=== TASK DIRECTIONS ===
Give back exactly the lines from the one containing "Intention: Let's see" through the end of the records, including both, and no others.

[Stored data entries]

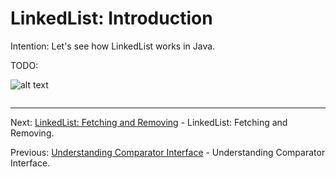 # LinkedList: Introduction

Intention: Let's see how LinkedList works in Java.

TODO:

![alt text](../../etc/collections/img.png "Img")

```java

```

<hr>

Next: [LinkedList: Fetching and Removing](chapter_11.md "LinkedList: Fetching and Removing") - 
LinkedList: Fetching and Removing.

Previous: [Understanding Comparator Interface](chapter_9.md "Understanding Comparator Interface") - 
Understanding Comparator Interface.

=== EXPECTED ANSWER ===
Intention: Let's see how LinkedList works in Java.

TODO:

![alt text](../../etc/collections/img.png "Img")

```java

```

<hr>

Next: [LinkedList: Fetching and Removing](chapter_11.md "LinkedList: Fetching and Removing") - 
LinkedList: Fetching and Removing.

Previous: [Understanding Comparator Interface](chapter_9.md "Understanding Comparator Interface") - 
Understanding Comparator Interface.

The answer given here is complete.